13. BÖLÜM - TEMAS.

5.2K 571 630
                                    

Keyifli okumalar aşklarım. Lütfen oy vermeyi ve bol bol yorum yapmayı unutmayın. Sizleri seviyorum. ❤️

💋

Ebru teyzem kollarını göğsünde kavuşturdu, "Bir sorun mu vardı?"

Babam devam etti, "Prenses Serenity ile Kraliçe Fiona, kızlarıma yaptığınız terbiyesizlikten ötürü özür dilemek adına bize misafirliğe geldiler."

Hector bunun bir yalan olduğunun farkındaydı. Bir şey söyleyecekti ki Serenity, eşi Bert'in kolları arasındayken buna izin vermedi. "Haklılar abi," dedi inandırıcı bir tavırla. "Kurcalama. Bunu bir ödeşme niyetine say. Ayrıca emin ol, bizden daha fazla misafirperverlerdi."

Hector sinirli bir soluk verdi, "Pekala..." deyip anneme saygıyla baş selamı verdi. "Hoş geldiniz. Sebastian eşyalarınızı dairelerinize yerleştirir."

"Hoş bulduk canım," dedi annem delici bakışlarıyla. Hector'a adeta gözleriyle nefret kusuyor gibiydi. Neşe, Ebru teyzem ve Chris amcamla sarıldığı sırada annemle bakışlarımız kesişti. Adeta yüzü aydınlanırken, "Kızımm," dedi kollarını açarak.

Sırıttım ve ona doğru koşarak kolları arasına girdim. Anında babamın kollarını da etrafımızda hissettim. "Rose'um," dedi sert sesiyle. "İyi misin?"

"İyiyim babacığım," dedim neşeyle. "Sizi gördüm daha iyi oldum."

"Oyy annesi kurban," diyen annem yüzümün her yerine öpücükler konduruyordu. "Nasıl kıydılar sana?" derken Hector'a ters bir bakış attığını hissettim. Zaten laf sokmasa şaşırırdım. "Nasıl kıydılar da bu güzelliğinle zindanlara attılar seni?"

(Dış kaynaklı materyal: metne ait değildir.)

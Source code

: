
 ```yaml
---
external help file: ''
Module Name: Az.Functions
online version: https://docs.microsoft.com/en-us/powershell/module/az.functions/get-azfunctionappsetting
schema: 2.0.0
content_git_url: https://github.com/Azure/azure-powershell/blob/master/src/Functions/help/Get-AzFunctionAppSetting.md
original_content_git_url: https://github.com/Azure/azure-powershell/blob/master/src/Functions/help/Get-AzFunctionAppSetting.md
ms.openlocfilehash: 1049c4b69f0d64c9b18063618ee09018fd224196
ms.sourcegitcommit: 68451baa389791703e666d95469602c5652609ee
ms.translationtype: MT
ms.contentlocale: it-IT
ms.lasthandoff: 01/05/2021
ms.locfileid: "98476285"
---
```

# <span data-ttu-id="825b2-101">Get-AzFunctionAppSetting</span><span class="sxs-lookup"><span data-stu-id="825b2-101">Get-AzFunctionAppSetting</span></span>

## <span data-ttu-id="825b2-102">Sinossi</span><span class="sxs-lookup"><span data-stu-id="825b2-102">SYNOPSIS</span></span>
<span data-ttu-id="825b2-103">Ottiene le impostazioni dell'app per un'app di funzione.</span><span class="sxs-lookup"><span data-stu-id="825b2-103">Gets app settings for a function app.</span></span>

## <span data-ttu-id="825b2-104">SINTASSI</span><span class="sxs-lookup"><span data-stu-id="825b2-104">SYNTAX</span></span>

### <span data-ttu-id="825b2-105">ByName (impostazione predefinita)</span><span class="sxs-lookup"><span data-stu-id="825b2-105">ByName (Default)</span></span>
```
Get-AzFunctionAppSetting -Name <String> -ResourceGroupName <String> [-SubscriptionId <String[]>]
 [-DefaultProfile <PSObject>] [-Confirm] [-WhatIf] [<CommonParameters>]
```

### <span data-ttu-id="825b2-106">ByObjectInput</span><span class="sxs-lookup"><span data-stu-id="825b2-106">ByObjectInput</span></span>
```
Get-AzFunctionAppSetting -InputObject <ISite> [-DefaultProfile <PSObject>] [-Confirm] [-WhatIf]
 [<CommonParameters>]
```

Nihayet ondan ayrılabildiğimde babam alnıma bir öpücük kondurdu. Neşe bizimkilerle sarılmaya geçerken ben de Ebru teyzem ile Chris amcama sarılmaya gittim. "Rose, sevgili falan yapmadınız değil mi amcacığım?" diye sordu Chris amcam sarılırken.

Ebru teyzem beni sinirle amcamın kollarından aldı, "Hala sevgili diyor! Rahat bırak kızlarımı," deyip saçlarıma bir öpücük kondurdu.

"Hem nasıl sevgili yapayım ki, buradaki tek varlığım farem vik vik," dedim dudak bükerek.

Chris amcam, "Onun cinsiyeti ne?" diye sordu.

Babam bile bunun üzerine, "Oha," diye tepki verince amcam ellerini suçsuzmuş gibi kaldırdı. "Şaka yaptım," dedi gülerek.

"Hazır aile kavuşması da tamamlanmışken," diyen Mızmız Müko, karnını ovuşturuyordu. "Yemek yiyelim artık."

Hepimiz onu onaylarken saraya girmeye başladık. Hector'un omzuna kolunu atmış ilerleyen Ahmet Chralie'ye kaşlarımı çatarak baktım. Konuşmalarına dikkat kesildim.

"Yav sen koskoca Vampir Kral'sın, olmasın mı en fiyakalısından bir köprün yahu?" diyen Ahmet'e gözlerimi devirdim.

Hector ona kafası karışmış bir şekilde baktı, "Neredeki bu köprü?"

"Türkiye'de," dedi Ahmet sırıtarak. "İstanbul'da hatta. Baya ciks bir köprü, bak hatta," deyip telefonundan köprüye ait olduğunu düşündüğüm birkaç resim gösterdi.

"Çok güzelmiş!" dedi Hector hayranlıkla.

"İşte satayım sana. Hem yabancıya gitmemiş olur, hem de diğer Krallar arasında havan olur."

"Ne kadar peki?"

Ahmet, "Çok değil ya... 5 milyon dolar sadece. Sana koymaz," dediğinde gözlerimi yuh dercesine açtım. Hector'a koymayacağı kesindi ama dolar çok kişiye koymuştu.

"Köprüyü çok beğendim. Sebastian ücreti sana kasadan öder," diyen Hector'a da sana her şey müstehak gahpe bakışımdan attım.

Ahmet Charlie gidene kadar Krallığı bile üzerine almasaydı bari.